« Budget carbone mondial » et méthane

, par   Benjamin Dessus, Bernard Laponche

L’accord de Paris sur le climat s’est fixé en 2015 comme objectif de réduire les émissions mondiales des principaux gaz à effet de serre (CO2, CH4, N2O) de façon à ne pas dépasser 2 degrés d’augmentation de la température de la surface terrestre depuis le début de l’ère industrielle. Cette température ayant déjà augmenté de 0,9 degré entre 1880 et 2010, l’objectif est donc de limiter l’augmentation future à 1,1 degré.
Pour traduire et synthétiser cette exigence, la notion de « budget carbone » s’est depuis quelques années imposée dans les media, chez les économistes et les décideurs, même si cette notion ne fait pas l’objet d’une définition bien figée, notamment au regard de la prise en compte, au delà du dioxyde de carbone (CO2), des autres gaz à effet de serre et plus particulièrement du méthane (CH4), trop souvent négligé dans les stratégies d’action envisagées ou mises en œuvre.

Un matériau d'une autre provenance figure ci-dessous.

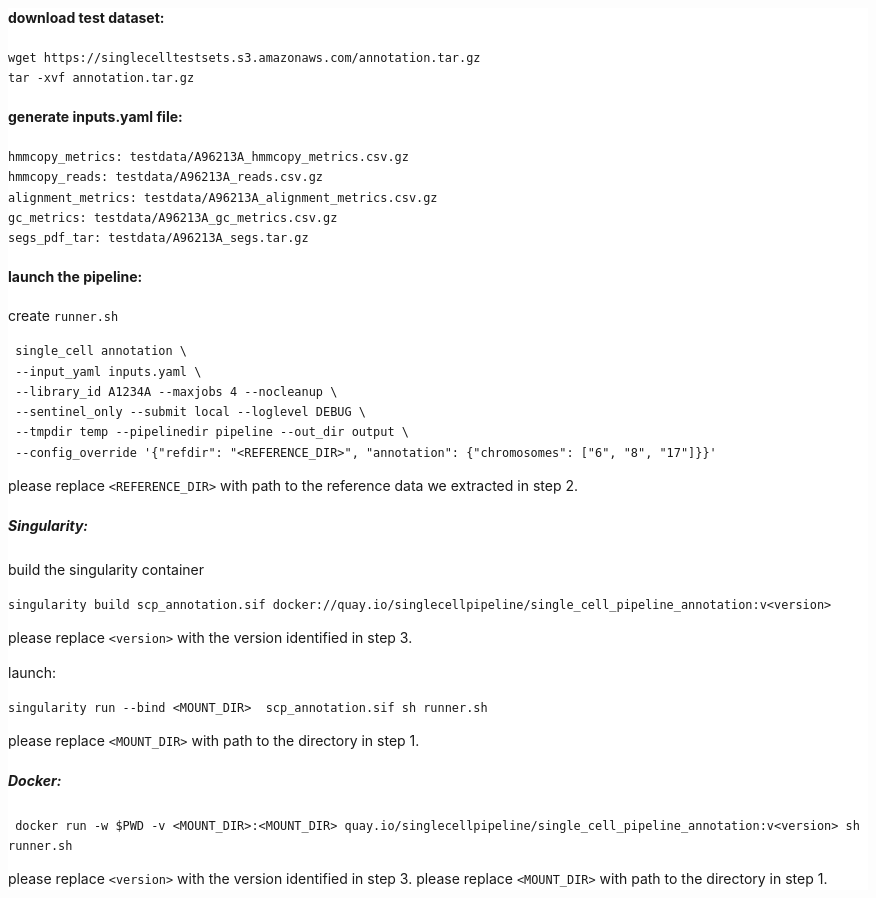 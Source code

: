 #### download test dataset:
```
wget https://singlecelltestsets.s3.amazonaws.com/annotation.tar.gz
tar -xvf annotation.tar.gz
```

#### generate inputs.yaml file:
```
hmmcopy_metrics: testdata/A96213A_hmmcopy_metrics.csv.gz
hmmcopy_reads: testdata/A96213A_reads.csv.gz
alignment_metrics: testdata/A96213A_alignment_metrics.csv.gz
gc_metrics: testdata/A96213A_gc_metrics.csv.gz
segs_pdf_tar: testdata/A96213A_segs.tar.gz
```

#### launch the pipeline:

create `runner.sh`
```
 single_cell annotation \
 --input_yaml inputs.yaml \
 --library_id A1234A --maxjobs 4 --nocleanup \
 --sentinel_only --submit local --loglevel DEBUG \
 --tmpdir temp --pipelinedir pipeline --out_dir output \
 --config_override '{"refdir": "<REFERENCE_DIR>", "annotation": {"chromosomes": ["6", "8", "17"]}}'
```

please replace `<REFERENCE_DIR>` with path to the reference data we extracted in step 2.


##### Singularity:

build the singularity container
```
singularity build scp_annotation.sif docker://quay.io/singlecellpipeline/single_cell_pipeline_annotation:v<version>
```
please replace `<version>` with the version identified in step 3.


launch:
```
singularity run --bind <MOUNT_DIR>  scp_annotation.sif sh runner.sh
```
please replace `<MOUNT_DIR>` with path to the directory in step 1.


##### Docker:

```
 docker run -w $PWD -v <MOUNT_DIR>:<MOUNT_DIR> quay.io/singlecellpipeline/single_cell_pipeline_annotation:v<version> sh runner.sh
```
please replace `<version>` with the version identified in step 3.
please replace `<MOUNT_DIR>` with path to the directory in step 1.


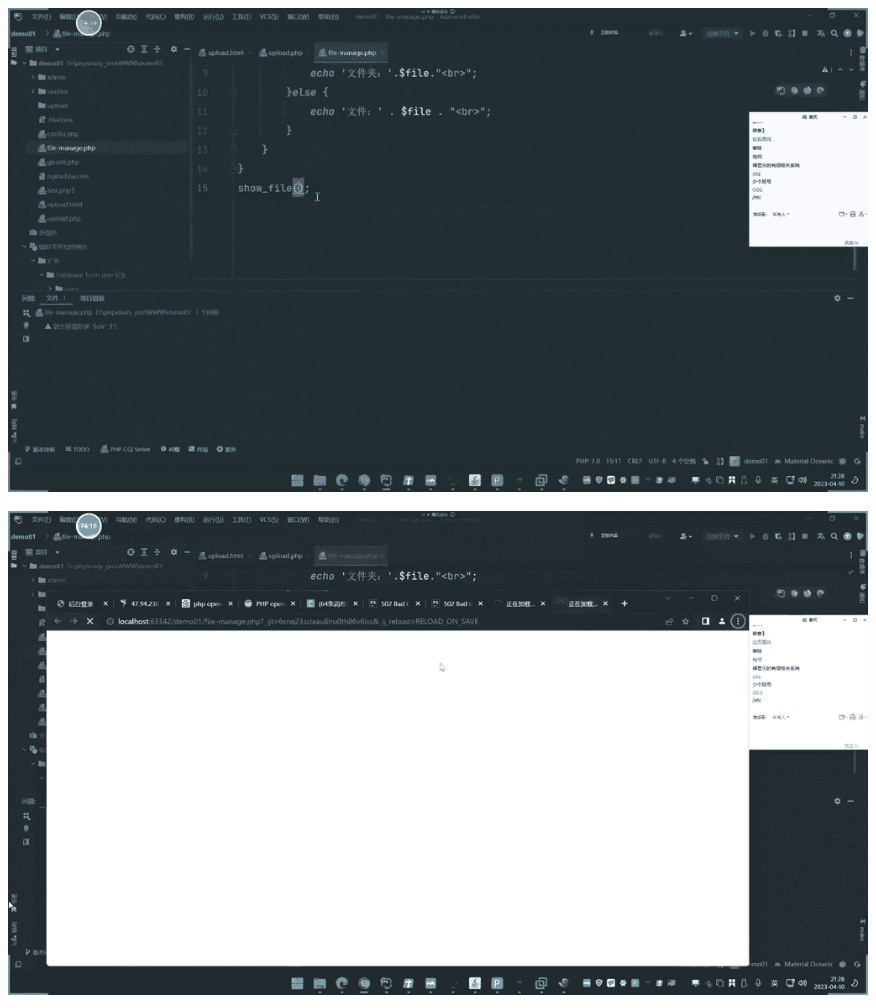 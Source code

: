 ![](img/d46d35f9da3b449d82f2d2e69503e40e_335.png)

![](img/d46d35f9da3b449d82f2d2e69503e40e_336.png)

Or, il convient non seulement d’engager à l’échelle mondiale des politiques de réduction drastique de nos émissions de CO2 afin de parvenir à l’horizon 2050 à la « neutralité CO2 », mais aussi d’agir de façon rapide et déterminée sur nos émissions de CH4. En effet, le forçage radiatif de ce gaz à des horizons temporels intermédiaires est considérable (84 fois supérieur à celui du CO2 à 20 ans par exemple), ce qui lui confère une importance primordiale pour parvenir à rester effectivement dans les limites du « budget équivalent-CO2 » compatible avec les objectifs fixés par la communauté internationale, et éviter ainsi un “emballement” du dérèglement climatique en cours...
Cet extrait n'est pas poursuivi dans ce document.